Grilling is a form of cooking that involves dry heat applied to the surface of food, commonly from above or below. It is sometimes referred to as barbecuing but that word can also mean a different cooking technique.
Grilling usually involves a significant amount of direct, radiant heat, and tends to be used for cooking meat quickly. Food to be grilled is cooked on a grill), a grill pan (similar to a frying pan, but with raised ridges to mimic the wires of an open grill), or griddle (a flat plate heated from below). Heat transfer to the food when using a grill is primarily via thermal radiation. Heat transfer when using a grill pan or griddle is by direct conduction. In the United States and Canada, when the heat source for grilling comes from above, grilling is termed broiling. In this case, the pan that holds the food is called a broiler pan, and heat transfer is by thermal radiation.
Direct heat grilling can expose food to temperatures often in excess of 500 °F. Grilled meat acquires a distinctive roast aroma from a chemical process called the Maillard reaction. The Maillard reaction only occurs when foods reach temperatures in excess of 310 °F.

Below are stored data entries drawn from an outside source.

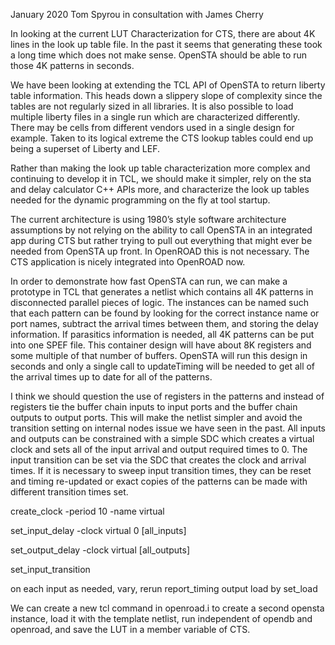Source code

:January 2020
Tom Spyrou in consultation with James Cherry

In looking at the current LUT Characterization for CTS, there are about 4K lines in the look up table file. In the past it seems that generating these took a long time which does not make sense. OpenSTA should be able to run those 4K patterns in seconds.

We have been looking at extending the TCL API of OpenSTA to return liberty table information. This heads down a slippery slope of complexity since the tables are not regularly sized in all libraries. It is also possible to load multiple liberty files in a single run which are characterized differently. There may be cells from different vendors used in a single design for example. Taken to its logical extreme the CTS lookup tables could end up being a superset of Liberty and LEF.

Rather than making the look up table characterization more complex and continuing to develop it in TCL, we should make it simpler, rely on the sta and delay calculator C++ APIs more, and characterize the look up tables needed for the dynamic programming on the fly at tool startup. 

The current architecture is using 1980’s style software architecture assumptions by not relying on the ability to call OpenSTA in an integrated app during CTS but rather trying to pull out everything that might ever be needed from OpenSTA up front. In OpenROAD this is not necessary. The CTS application is nicely integrated into OpenROAD now.

In order to demonstrate how fast OpenSTA can run, we can make a prototype in TCL that generates a netlist which contains all 4K patterns in disconnected parallel pieces of logic. The instances can be named such that each pattern can be found by looking for the correct instance name or port names, subtract the arrival times between them, and storing the delay information. If parasitics information is needed, all 4K patterns can be put into one SPEF file. This container design will have about 8K registers and some multiple of that number of buffers. OpenSTA will run this design in seconds and only a single call to updateTiming will be needed to get all of the arrival times up to date for all of the patterns.

I think we should question the use of registers in the patterns and instead of registers tie the buffer chain inputs to input ports and the buffer chain outputs to output ports. This will make the netlist simpler and avoid the transition setting on internal nodes issue we have seen in the past. All inputs and outputs can be constrained with a simple SDC which creates a virtual clock and sets all of the input arrival and output required times to 0. The input transition can be set via the SDC that creates the clock and arrival times. If it is necessary to sweep input transition times, they can be reset and timing re-updated or exact copies of the patterns can be made with different transition times set. 

create_clock -period 10 -name virtual

set_input_delay -clock virtual 0 [all_inputs]

set_output_delay -clock virtual [all_outputs]

set_input_transition 

on each input as needed, vary, rerun report_timing
output load by set_load


We can create a new tcl command in openroad.i to create a second opensta instance, load it with the template netlist, run independent of opendb and openroad, and save the LUT in a member variable of CTS.
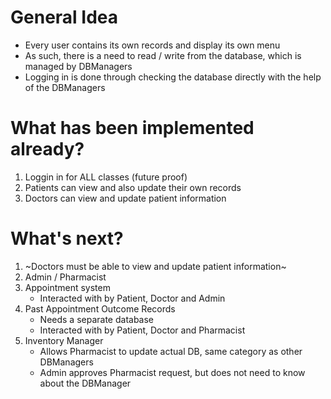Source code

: # General Idea
- Every user contains its own records and display its own menu
- As such, there is a need to read / write from the database, which is managed by DBManagers
- Logging in is done through checking the database directly with the help of the DBManagers
  
# What has been implemented already?
1. Loggin in for ALL classes (future proof)
2. Patients can view and also update their own records
3. Doctors can view and update patient information

# What's next?
1. ~Doctors must be able to view and update patient information~
2. Admin / Pharmacist
3. Appointment system
   - Interacted with by Patient, Doctor and Admin
4. Past Appointment Outcome Records
   - Needs a separate database
   - Interacted with by Patient, Doctor and Pharmacist
5. Inventory Manager
   - Allows Pharmacist to update actual DB, same category as other DBManagers
   - Admin approves Pharmacist request, but does not need to know about the DBManager

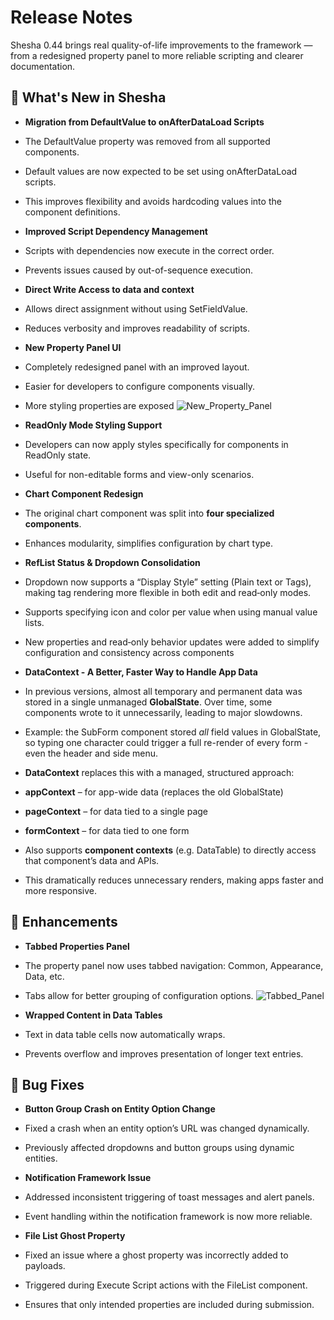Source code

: # Release Notes
Shesha 0.44 brings real quality-of-life improvements to the framework — from a redesigned property panel to more reliable scripting and clearer documentation. 
## 🚀 What's New in Shesha 
- **Migration from DefaultValue to onAfterDataLoad Scripts**
 - The DefaultValue property was removed from all supported components.
 - Default values are now expected to be set using onAfterDataLoad scripts.
 - This improves flexibility and avoids hardcoding values into the component definitions. 

- **Improved Script Dependency Management**
 - Scripts with dependencies now execute in the correct order.
 - Prevents issues caused by out-of-sequence execution. 

- **Direct Write Access to data and context**
 - Allows direct assignment without using SetFieldValue.
 - Reduces verbosity and improves readability of scripts. 

- **New Property Panel UI**
 - Completely redesigned panel with an improved layout.
 - Easier for developers to configure components visually.
 - More styling properties are exposed
![New_Property_Panel](https://github.com/user-attachments/assets/1b314357-2fdd-4069-aeb7-d7e51e86622d)

- **ReadOnly Mode Styling Support**
 - Developers can now apply styles specifically for components in ReadOnly state.
 - Useful for non-editable forms and view-only scenarios. 

 - **Chart Component Redesign**
  - The original chart component was split into **four specialized components**.
  - Enhances modularity, simplifies configuration by chart type. 

- **RefList Status & Dropdown Consolidation**
 - Dropdown now supports a “Display Style” setting (Plain text or Tags), making tag rendering more flexible in both edit and read‑only modes.
 - Supports specifying icon and color per value when using manual value lists.
 - New properties and read‑only behavior updates were added to simplify configuration and consistency across components 

- **DataContext - A Better, Faster Way to Handle App Data**
 - In previous versions, almost all temporary and permanent data was stored in a single unmanaged **GlobalState**. Over time, some components wrote to it unnecessarily, leading to major slowdowns.
 - Example: the SubForm component stored *all* field values in GlobalState, so typing one character could trigger a full re-render of every form - even the header and side menu.
 - **DataContext** replaces this with a managed, structured approach:
  - **appContext** – for app-wide data (replaces the old GlobalState)
  - **pageContext** – for data tied to a single page
  - **formContext** – for data tied to one form
- Also supports **component contexts** (e.g. DataTable) to directly access that component’s data and APIs.
- This dramatically reduces unnecessary renders, making apps faster and more responsive.

## 💪 Enhancements
- **Tabbed Properties Panel**
 - The property panel now uses tabbed navigation: Common, Appearance, Data, etc.
 - Tabs allow for better grouping of configuration options.
![Tabbed_Panel](https://github.com/user-attachments/assets/2265d891-db13-452d-a280-4ceff789f224)

- **Wrapped Content in Data Tables**
 - Text in data table cells now automatically wraps.
 - Prevents overflow and improves presentation of longer text entries.

## 🐞 Bug Fixes
- **Button Group Crash on Entity Option Change**
 - Fixed a crash when an entity option’s URL was changed dynamically.
 - Previously affected dropdowns and button groups using dynamic entities. 

- **Notification Framework Issue**
 - Addressed inconsistent triggering of toast messages and alert panels.
 - Event handling within the notification framework is now more reliable. 

 - **File List Ghost Property**
  - Fixed an issue where a ghost property was incorrectly added to payloads.
  - Triggered during Execute Script actions with the FileList component.
  - Ensures that only intended properties are included during submission.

Studies have shown that cooking beef, pork, poultry, and fish at high temperatures can lead to the formation of heterocyclic amines, benzopyrenes, and polycyclic aromatic hydrocarbons, which are carcinogens. Marination may reduce the formation of these compounds. Grilling is often presented as a healthy alternative to cooking with oil, although the fat and juices lost by grilling can contribute to drier food.